Und doch kann niemand die Chemie aus seinem täglichen Leben heraushalten, nicht nur, weil unser Organismus über zahllose biochemische Reaktionen am Laufen gehalten wird. John Emsley, ein Meister im Verfassen populärwissenschaftlicher Bücher über chemische Verbindungen und ihre Bedeutung für den Menschen, stellt in diesem Buch eine Reihe von Elementen und Verbindungen vor, ohne die unser Leben unmöglich, wesentlich weniger luxuriös oder aber weniger gefährlich wäre.
Im ersten Abschnitt geht es um Moleküle, die man in der Nahrung antrifft, und die im Körper Interessantes bewirken, wie etwa Phenylethylamin in Schokolade, Oxalsäure in Rhabarber und anderen Lebensmitteln, Koffein sowie Methylmercaptan in Knoblauch.

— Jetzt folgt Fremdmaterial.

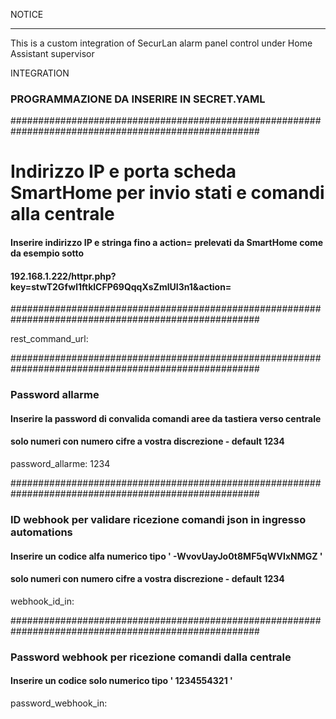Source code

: NOTICE
______________________________________________________________________________________________________________________________
This is a custom integration of SecurLan alarm panel control under Home Assistant supervisor

INTEGRATION






### PROGRAMMAZIONE DA INSERIRE IN SECRET.YAML ###

#####################################################################################################
# Indirizzo IP e porta scheda SmartHome per invio stati e comandi alla centrale #
#### Inserire indirizzo IP e stringa fino a action= prelevati da SmartHome come da esempio sotto ####
#### 192.168.1.222/httpr.php?key=stwT2Gfwl1ftklCFP69QqqXsZmlUI3n1&action= ###
#####################################################################################################

rest_command_url: 

#####################################################################################################
### Password allarme ##
#### Inserire la password di convalida comandi aree da tastiera verso centrale ####
#### solo numeri con numero cifre a vostra discrezione - default 1234 ###

password_allarme: 1234

#####################################################################################################
### ID webhook per validare ricezione comandi json in ingresso automations  ##
#### Inserire un codice alfa numerico tipo ' -WvovUayJo0t8MF5qWVIxNMGZ ' ####
#### solo numeri con numero cifre a vostra discrezione - default 1234 ###

webhook_id_in:

#####################################################################################################
###  Password webhook per ricezione comandi dalla centrale  ###
#### Inserire un codice solo numerico tipo ' 1234554321 ' ####

password_webhook_in:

Das zweite Kapitel befasst sich mit zahlreichen vom Körper benötigten Metallen, darunter so bekannte wie Calcium, Eisen und Magnesium, doch auch das etwas zweischneidige Natrium und eine Reihe von Spurenelementen wie Zinn, Mangan und Kobalt.
Kapitel Drei präsentiert zunächst für die Gesundheit wichtige und nützliche Substanzen wie Folsäure, Stickstoffmonoxid (bedeutsam unter anderem für die männliche Sexualität) und Penicillin; anschließend betrachtet der Autor einige Drogen.
"Trautes Heim" lautet der Titel eines weiteren Abschnitts: Gebrauchschemikalien aus Wasch- und Reinigungsmitteln, diverse Ausgangsstoffe für Kunststoffe, Glas und weitere in ihren Verbindungen allgemein verwendete Chemikalien werden hier vorgestellt. Der nächste Abschnitt erläutert, wie die Produktion diverser Polymere abläuft, und wie diese unseren Alltag auf vielfältige Weise erleichtern.
Um eine Abwägung des Nutzens und Schadens von mehr oder weniger umweltschädlichen oder -aktiven Substanzen geht es in zwei Kapiteln, darunter auch um Treibstoffe. Der letzte Abschnitt wird Krimifreunde vielleicht am meisten faszinieren, denn hier werden Hintergründe zur Wirkung einiger Gifte erläutert.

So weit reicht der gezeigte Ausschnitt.